Saturday, February 20, 2010

Musings on Data-Oriented Design

Lately there has been a lot on the interwebs about "Data-Oriented Design." Mike Acton tackles the problems with textbook OOP with the provocative title Typical C++ Bullshit, Sony has an excellent presentation titled Pitfalls of Object Oriented Programming, and Games from Within discusses the subject here.  For any programmer wishing to write code that performs well on today's processors, I highly recommend reading all three.


The fundamental problem is pretty simple: C++ was designed during the early 80's, when the gap between processor performance and memory performance was small. Now that gap is large. Notice that the vertical scale on that graph is logarithmic -- the gap is nearly one thousand times larger than it was in the early 80's.

It is understandable that textbook OOP, which came to be under such different hardware performance characteristics, would have performance problems with today's hardware.

I've been thinking about this problem lately and my conclusion is we need better language and compiler support for the layout and access of data in systems languages. Whether that comes as modifications to C++ or as something new, I'm not going to wade into that swamp today.

Where we are


C itself is really just portable assembly language. It defines an abstract machine model but there is a pretty close mapping between C code and the assembly it generates. C++ kept this ability (as it is mostly a superset of C), but added in abstractions to help deal with large code bases. These abstractions necessarily came at a cost -- you can write C++ code that does not map very closely to the assembly it generates.

My proposition is that the data organization capabilities of both C and C++ are the equivalent of portable assembly language for data: a close mapping between the code and the data layout it generates. While the C++ standard does not actually specify a memory layout, the truth is the de facto standard in most compilers is the layout of structures or classes, minus some inserted vtable pointers, generally correspond 1-1 to how they are laid out in memory. Most operating system APIs depend on this fact, as you pass structures to them with strict memory layouts.

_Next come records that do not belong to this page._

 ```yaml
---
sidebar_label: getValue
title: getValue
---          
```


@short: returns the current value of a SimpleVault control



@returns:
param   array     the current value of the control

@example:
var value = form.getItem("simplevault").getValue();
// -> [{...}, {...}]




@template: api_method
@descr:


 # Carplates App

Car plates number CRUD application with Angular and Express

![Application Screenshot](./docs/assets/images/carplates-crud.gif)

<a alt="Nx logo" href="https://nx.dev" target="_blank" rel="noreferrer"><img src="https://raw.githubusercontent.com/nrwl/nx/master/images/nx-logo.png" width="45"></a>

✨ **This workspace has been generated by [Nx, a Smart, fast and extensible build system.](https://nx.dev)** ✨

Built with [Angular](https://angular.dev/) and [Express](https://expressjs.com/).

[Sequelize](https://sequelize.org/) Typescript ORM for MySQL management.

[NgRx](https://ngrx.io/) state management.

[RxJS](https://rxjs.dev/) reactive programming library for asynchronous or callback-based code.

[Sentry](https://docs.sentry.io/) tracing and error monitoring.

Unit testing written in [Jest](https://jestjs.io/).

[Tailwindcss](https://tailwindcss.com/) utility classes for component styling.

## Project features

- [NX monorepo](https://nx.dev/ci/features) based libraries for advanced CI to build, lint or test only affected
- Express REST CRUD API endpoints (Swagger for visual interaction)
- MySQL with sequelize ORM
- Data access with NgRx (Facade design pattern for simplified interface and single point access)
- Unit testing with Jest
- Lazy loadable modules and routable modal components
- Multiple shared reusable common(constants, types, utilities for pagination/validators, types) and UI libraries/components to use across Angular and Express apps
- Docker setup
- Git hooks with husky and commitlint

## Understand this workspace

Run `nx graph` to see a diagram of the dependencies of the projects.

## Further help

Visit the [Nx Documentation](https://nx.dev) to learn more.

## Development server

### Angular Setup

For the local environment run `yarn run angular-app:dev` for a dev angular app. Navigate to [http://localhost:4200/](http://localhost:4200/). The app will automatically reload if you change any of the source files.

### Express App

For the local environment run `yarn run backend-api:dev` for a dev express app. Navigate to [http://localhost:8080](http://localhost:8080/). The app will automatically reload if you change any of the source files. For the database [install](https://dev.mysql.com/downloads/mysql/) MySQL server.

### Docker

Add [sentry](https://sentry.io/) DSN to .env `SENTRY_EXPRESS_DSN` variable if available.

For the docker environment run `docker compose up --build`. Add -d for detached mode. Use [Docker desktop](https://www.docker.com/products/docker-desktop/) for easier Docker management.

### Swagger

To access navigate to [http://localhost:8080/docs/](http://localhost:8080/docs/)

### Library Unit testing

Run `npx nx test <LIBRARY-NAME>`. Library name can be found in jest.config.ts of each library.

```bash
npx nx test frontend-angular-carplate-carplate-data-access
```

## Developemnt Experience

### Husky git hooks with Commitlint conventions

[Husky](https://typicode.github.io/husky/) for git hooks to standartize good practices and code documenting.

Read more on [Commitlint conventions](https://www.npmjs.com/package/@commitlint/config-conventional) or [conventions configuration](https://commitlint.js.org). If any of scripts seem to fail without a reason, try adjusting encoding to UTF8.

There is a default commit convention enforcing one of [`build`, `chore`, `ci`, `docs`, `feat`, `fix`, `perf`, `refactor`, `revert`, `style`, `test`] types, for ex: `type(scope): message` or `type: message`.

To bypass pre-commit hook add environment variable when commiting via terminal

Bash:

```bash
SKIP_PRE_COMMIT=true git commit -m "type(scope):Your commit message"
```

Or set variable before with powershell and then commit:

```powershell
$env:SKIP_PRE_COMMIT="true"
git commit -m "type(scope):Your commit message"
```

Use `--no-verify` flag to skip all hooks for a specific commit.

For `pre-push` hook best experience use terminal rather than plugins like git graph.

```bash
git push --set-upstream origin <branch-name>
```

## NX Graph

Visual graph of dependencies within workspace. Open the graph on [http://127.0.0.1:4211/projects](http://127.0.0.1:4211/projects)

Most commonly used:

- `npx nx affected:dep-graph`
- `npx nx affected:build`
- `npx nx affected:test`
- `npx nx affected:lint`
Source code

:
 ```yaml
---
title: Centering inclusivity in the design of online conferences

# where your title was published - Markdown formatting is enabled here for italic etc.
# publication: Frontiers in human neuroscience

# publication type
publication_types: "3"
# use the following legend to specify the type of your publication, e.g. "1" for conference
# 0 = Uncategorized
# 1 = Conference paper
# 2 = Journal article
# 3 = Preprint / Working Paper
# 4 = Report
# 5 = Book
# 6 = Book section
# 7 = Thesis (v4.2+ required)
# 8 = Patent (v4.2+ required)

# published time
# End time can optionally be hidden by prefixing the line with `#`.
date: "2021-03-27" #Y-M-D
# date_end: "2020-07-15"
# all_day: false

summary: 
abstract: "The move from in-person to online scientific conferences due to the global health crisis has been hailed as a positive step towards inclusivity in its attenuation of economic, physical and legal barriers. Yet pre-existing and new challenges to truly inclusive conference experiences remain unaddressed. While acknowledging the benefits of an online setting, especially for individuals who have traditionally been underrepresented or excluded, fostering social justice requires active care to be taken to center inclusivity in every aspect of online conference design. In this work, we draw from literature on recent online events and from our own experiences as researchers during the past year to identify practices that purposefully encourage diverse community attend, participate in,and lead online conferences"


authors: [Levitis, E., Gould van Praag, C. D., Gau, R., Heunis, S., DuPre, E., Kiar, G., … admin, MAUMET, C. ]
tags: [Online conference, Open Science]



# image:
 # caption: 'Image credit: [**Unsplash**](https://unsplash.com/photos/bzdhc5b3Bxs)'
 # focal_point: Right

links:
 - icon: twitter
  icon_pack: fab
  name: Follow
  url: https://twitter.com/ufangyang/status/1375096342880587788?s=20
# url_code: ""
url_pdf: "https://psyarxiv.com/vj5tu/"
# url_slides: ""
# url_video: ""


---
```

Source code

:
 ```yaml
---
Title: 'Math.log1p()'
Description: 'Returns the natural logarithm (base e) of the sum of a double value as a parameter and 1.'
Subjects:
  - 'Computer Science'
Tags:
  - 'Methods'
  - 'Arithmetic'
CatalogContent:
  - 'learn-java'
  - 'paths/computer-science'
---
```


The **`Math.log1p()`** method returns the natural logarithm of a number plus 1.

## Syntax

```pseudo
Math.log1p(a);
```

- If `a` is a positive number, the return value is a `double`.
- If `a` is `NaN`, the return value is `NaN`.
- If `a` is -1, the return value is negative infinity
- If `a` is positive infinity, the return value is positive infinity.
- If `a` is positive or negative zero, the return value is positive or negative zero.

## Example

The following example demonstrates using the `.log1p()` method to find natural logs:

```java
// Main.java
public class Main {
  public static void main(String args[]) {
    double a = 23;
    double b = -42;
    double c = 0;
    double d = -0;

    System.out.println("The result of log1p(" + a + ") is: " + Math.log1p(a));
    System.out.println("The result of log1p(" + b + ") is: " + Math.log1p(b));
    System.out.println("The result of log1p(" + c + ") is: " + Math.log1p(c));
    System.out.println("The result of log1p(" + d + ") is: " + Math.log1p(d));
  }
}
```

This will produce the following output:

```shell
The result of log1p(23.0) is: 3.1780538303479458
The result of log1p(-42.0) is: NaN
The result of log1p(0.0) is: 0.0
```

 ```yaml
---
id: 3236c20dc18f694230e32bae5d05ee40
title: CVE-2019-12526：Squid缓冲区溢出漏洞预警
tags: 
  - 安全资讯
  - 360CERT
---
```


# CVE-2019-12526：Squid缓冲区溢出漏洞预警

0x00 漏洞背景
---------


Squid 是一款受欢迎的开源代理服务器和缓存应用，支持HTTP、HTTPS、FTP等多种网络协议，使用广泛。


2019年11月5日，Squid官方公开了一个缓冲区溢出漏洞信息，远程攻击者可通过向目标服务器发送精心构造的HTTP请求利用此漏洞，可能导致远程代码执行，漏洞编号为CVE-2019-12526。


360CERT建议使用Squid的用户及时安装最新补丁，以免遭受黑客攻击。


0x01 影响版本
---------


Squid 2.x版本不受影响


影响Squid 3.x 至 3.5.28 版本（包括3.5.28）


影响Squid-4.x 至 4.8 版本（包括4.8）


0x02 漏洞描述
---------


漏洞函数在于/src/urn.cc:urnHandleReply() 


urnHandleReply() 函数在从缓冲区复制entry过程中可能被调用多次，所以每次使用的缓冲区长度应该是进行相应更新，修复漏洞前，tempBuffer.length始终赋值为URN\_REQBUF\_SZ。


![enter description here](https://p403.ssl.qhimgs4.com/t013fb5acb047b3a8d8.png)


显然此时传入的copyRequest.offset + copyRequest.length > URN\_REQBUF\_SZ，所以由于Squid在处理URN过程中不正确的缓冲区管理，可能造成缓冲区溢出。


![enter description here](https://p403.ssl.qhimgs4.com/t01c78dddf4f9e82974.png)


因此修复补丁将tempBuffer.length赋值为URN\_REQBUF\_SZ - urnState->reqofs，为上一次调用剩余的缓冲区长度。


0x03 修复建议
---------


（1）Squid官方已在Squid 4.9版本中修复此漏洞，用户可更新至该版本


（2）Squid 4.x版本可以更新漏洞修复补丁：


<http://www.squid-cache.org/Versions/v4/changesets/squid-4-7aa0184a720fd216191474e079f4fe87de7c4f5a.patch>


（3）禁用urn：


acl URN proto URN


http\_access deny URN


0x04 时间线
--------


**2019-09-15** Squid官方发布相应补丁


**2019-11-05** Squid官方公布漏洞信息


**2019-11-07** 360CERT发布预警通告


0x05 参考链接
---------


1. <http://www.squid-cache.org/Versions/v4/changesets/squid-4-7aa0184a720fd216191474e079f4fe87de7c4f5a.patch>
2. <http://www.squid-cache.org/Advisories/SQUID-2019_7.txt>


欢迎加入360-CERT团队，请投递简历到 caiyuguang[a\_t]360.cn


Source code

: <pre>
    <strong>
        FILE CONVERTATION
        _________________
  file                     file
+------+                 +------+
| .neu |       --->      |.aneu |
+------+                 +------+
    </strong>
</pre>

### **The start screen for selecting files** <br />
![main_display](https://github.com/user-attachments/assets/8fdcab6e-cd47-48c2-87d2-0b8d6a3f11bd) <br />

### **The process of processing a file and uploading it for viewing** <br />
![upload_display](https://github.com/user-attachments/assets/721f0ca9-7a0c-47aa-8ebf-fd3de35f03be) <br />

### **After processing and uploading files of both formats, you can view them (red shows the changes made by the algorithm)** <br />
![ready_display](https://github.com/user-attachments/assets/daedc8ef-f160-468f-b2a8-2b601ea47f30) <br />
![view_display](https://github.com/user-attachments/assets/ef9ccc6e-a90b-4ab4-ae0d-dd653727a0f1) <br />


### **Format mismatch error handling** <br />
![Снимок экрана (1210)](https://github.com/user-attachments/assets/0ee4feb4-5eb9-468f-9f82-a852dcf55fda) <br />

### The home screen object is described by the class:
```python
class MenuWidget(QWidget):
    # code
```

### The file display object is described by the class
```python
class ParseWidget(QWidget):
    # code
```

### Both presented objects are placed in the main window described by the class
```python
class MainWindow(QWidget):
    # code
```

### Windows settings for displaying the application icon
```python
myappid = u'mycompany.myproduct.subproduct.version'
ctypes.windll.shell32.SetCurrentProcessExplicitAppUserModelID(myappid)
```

To see why this is a problem, let me make an analogy with instruction scheduling. As processors became pipelined and then superscalar, the scheduling of instructions to keep all those pipelines full became a big problem. The early C and C++ compilers did a very poor job of it, and people resorted to either reorganizing their code or dropping down to assembly language to take proper advantage. Compilers have gotten a lot better at scheduling instructions over time -- to the point that things like inline assembly hurt the ability of the compiler to reorder instructions. With the advent of compiler intrinsics, which the compiler understands and can schedule along with other instructions, you're better off sticking in C or C++ rather than using inline assembly these days. While even in C (which again, is portable assembly language), you still run into code that the compiler does not generate machine instructions as you'd like, the tools to detect such problems are quite good and the mechanisms to fix them are usually localized to a particular function.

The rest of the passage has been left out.